[Saved data entries]
##########
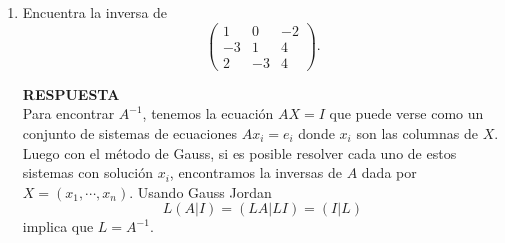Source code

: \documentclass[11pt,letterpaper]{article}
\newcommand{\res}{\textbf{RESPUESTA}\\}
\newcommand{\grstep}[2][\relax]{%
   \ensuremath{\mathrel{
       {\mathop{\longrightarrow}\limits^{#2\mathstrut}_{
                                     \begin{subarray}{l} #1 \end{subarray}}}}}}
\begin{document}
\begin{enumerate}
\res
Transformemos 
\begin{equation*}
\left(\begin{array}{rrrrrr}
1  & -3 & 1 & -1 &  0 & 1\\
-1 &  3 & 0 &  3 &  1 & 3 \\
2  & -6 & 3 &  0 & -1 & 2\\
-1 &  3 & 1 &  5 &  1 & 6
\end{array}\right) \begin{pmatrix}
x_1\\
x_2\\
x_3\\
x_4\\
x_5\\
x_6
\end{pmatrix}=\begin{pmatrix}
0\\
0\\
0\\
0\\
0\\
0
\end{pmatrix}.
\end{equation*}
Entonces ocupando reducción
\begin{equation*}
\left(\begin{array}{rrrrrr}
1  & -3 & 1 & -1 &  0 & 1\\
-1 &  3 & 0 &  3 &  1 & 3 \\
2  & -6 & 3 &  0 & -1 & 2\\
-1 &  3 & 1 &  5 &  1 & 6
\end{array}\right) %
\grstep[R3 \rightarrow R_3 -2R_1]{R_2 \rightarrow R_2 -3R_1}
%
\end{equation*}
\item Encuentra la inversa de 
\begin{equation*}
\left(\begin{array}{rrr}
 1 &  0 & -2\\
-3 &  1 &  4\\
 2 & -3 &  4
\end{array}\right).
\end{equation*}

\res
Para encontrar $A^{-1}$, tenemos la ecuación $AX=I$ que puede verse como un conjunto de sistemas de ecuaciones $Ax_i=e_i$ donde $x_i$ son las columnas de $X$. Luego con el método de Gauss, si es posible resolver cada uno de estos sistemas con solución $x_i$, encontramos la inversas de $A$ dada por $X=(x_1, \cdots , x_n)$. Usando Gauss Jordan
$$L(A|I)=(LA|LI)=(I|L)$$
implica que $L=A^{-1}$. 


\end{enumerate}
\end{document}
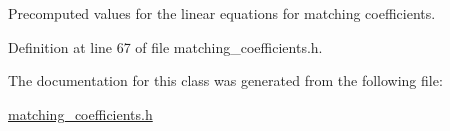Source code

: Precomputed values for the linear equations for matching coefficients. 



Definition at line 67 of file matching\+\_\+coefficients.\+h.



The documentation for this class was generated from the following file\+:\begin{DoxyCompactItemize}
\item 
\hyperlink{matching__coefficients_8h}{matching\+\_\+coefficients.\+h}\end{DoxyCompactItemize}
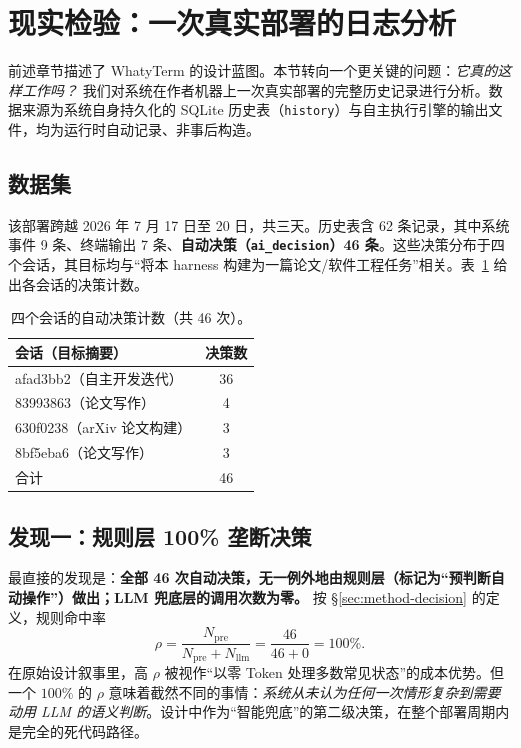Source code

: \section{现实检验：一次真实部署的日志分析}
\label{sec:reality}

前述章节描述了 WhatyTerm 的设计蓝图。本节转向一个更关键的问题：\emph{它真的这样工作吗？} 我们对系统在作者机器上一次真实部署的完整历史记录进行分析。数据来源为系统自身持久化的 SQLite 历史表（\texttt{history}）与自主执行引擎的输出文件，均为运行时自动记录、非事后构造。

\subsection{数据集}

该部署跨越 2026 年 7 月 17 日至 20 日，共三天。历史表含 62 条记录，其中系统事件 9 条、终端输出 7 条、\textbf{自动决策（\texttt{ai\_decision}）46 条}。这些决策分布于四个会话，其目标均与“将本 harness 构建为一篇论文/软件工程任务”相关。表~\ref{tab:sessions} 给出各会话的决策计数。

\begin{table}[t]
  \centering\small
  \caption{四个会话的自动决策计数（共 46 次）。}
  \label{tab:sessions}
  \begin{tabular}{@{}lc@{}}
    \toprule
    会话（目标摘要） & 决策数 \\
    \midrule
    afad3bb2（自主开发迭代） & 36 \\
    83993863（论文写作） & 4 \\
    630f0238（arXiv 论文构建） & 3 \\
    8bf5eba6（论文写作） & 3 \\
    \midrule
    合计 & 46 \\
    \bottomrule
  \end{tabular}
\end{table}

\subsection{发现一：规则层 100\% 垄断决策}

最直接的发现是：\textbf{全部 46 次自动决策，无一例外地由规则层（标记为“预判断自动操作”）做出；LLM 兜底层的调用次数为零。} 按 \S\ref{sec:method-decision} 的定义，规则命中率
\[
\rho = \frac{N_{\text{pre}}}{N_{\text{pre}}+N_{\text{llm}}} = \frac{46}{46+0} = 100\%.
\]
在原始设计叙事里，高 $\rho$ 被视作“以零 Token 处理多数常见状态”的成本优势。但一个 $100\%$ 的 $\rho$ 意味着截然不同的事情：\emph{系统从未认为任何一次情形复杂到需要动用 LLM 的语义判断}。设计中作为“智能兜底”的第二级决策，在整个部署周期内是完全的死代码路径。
##########
Problem description
Only the number is wanted: count the lines of the records that hold the word "texttt".

Your response
2